Baryłka ropy West Texas Intermediate w dostawach na lipiec na giełdzie paliw NYMEX w Nowym Jorku jest wyceniana po 48,21 USD, po zniżce o 69 centów, czyli 1,4 proc. Brent w dostawach na czerwiec na giełdzie paliw ICE Futures Europe w Londynie zniżkuje 58 centów, czyli 1,1 proc., do 50,88 USD za baryłkę.
Cięcia przez dłuższy czas
Kraje zrzeszone w OPEC oraz pozostali główni producenci ropy zgodzili się w czwartek w Wiedniu na wydłużenie cięć wydobycia ropy naftowej o 9 miesięcy, począwszy od lipca 2017 r. Cięcia zostały utrzymane na obecnym poziomie, czyli 1,8 mln baryłek dziennie. Porozumienie nie obejmie Libii i Nigerii, które nie będą musiały ograniczać wydobycia, a także Iranu, który może nawet zwiększyć produkcję swojej ropy do 3,8 mln b/d. W styczniu kraje OPEC rozpoczęły ograniczenia wydobycia ropy w ramach kartelu do 32,5 mln baryłek dziennie (b/d), czyli o 1,2 mln b/d.
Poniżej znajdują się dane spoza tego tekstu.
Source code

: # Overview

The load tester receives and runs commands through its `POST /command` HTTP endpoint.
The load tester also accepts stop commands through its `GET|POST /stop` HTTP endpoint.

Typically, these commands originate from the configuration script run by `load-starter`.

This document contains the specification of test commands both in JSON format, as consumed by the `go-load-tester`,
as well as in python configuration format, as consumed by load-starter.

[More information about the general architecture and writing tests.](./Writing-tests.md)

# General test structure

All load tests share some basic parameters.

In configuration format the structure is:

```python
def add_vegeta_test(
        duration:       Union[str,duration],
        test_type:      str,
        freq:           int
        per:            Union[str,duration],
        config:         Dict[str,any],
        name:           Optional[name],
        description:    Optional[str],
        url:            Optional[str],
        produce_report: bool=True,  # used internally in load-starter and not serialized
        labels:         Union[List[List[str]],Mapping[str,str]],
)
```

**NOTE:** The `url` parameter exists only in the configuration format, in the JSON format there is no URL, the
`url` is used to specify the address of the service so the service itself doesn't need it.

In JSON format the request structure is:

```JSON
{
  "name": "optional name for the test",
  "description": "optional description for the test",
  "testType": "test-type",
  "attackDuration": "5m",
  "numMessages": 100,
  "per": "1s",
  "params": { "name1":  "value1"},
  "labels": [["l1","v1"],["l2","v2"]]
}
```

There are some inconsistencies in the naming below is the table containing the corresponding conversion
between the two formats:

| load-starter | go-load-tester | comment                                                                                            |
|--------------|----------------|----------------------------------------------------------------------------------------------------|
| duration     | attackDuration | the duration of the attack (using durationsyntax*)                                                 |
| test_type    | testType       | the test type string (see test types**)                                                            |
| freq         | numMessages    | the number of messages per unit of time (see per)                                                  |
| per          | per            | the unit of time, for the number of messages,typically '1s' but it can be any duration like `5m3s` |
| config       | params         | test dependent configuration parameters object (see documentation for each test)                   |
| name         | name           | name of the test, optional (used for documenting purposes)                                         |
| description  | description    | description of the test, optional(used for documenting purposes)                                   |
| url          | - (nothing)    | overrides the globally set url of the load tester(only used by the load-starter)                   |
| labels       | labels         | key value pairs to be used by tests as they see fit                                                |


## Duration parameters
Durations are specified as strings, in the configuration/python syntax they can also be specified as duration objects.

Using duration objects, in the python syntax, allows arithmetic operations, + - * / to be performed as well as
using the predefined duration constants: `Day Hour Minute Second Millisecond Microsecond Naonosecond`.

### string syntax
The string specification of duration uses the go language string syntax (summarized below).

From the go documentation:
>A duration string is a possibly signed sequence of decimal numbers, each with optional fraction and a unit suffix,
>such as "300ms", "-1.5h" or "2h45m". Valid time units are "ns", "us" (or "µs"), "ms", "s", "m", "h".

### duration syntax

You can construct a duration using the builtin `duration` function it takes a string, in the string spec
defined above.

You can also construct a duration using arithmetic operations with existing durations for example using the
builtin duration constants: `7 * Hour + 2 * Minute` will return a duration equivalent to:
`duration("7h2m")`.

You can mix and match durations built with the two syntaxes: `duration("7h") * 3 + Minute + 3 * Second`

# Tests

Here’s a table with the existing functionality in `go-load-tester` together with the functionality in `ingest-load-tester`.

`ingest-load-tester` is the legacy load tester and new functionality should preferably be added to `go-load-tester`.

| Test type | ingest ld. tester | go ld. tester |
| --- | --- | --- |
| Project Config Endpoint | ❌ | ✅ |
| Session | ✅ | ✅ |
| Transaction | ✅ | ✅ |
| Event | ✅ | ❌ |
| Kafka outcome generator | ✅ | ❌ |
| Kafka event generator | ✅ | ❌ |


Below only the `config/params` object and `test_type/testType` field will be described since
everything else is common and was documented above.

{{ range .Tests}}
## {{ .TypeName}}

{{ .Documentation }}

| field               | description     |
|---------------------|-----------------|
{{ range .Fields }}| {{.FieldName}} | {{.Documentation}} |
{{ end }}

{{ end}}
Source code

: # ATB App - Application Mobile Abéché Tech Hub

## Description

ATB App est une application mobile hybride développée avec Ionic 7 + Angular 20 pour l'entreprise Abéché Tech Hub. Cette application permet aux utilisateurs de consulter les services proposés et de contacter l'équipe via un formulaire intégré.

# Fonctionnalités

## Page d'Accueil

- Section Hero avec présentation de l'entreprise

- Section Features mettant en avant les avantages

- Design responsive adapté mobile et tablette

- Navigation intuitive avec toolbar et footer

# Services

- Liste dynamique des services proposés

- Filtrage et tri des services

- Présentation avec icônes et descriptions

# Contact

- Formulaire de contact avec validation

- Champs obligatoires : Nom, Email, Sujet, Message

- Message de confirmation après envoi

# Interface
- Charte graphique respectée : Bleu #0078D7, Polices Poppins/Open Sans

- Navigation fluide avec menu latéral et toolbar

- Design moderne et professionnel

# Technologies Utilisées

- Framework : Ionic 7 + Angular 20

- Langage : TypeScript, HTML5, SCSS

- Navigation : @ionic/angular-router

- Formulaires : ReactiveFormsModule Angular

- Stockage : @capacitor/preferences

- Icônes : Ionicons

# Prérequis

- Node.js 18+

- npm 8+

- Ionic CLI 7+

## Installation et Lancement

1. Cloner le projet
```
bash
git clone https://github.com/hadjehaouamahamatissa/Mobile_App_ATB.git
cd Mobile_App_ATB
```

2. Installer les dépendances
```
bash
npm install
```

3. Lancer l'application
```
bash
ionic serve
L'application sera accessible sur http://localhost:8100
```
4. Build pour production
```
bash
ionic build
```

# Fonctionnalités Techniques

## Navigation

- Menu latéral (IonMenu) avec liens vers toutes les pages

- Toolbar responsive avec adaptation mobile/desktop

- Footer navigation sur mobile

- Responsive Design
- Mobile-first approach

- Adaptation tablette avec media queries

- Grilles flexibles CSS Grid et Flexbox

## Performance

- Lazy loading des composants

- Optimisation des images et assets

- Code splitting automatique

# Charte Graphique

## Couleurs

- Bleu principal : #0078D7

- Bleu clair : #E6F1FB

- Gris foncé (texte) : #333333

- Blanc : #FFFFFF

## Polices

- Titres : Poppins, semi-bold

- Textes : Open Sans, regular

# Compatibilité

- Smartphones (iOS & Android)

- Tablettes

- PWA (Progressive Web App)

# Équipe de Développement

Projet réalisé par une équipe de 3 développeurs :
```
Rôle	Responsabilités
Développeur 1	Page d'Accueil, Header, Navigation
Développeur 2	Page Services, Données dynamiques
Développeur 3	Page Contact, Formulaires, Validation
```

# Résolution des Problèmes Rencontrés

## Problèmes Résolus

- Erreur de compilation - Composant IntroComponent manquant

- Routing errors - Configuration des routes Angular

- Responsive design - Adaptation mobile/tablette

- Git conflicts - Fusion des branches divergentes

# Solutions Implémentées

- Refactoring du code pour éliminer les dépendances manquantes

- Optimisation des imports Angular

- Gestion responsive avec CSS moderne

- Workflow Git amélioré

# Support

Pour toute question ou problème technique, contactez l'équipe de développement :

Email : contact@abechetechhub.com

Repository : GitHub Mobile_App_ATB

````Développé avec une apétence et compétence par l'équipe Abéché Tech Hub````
Państwa niezrzeszone w OPEC zgodziły się na ograniczenie produkcji ropy o 600 tys. baryłek dziennie, z czego Rosja o 300 tys. b/d. To porozumienie miało obowiązywać do końca czerwca. - Umowa o cięciach dostaw działa, a redukcja globalnych zapasów ropy przyspieszy w III kwartale. Na początku przyszłego roku zapasy te spadną do poziomu 5-letniej średniej - ocenił po czwartkowych spotkaniu OPEC minister energii Arabii Saudyjskiej Khalid Al-Falih. - Producenci ropy mają więcej narzędzi, aby jeszcze bardziej wesprzeć notowania ropy, jeśli będzie taka konieczność - stwierdził z kolei minister energii Rosji Aleksander Novak.
Inwestorzy rozczarowani
Na rynkach jest jednak rozczarowanie decyzjami OPEC, zwłaszcza tym, że kartel nie zwiększył poziomu cięć ropy. - OPEC dał to, co obiecywał, i zrobił co najmniej to, co powinien zrobić - wskazuje tymczasem Wayne Gordon, dyrektor zarządzający ds. surowców w UBS Group. - Sytuacja na rynku ropy zaczyna się +zacieśniać+ i to widać już w statystykach. Zapasy ropy w USA mogą znaleźć się pod presją w ciągu najbliższego miesiąca, albo dwóch - dodaje. Podczas poprzedniej sesji ropa w USA staniała o 2,46 USD, czyli 4,8 proc., do 48,90 USD/b. W tym tygodniu WTI w Nowym Jorku staniała o 3,5 proc.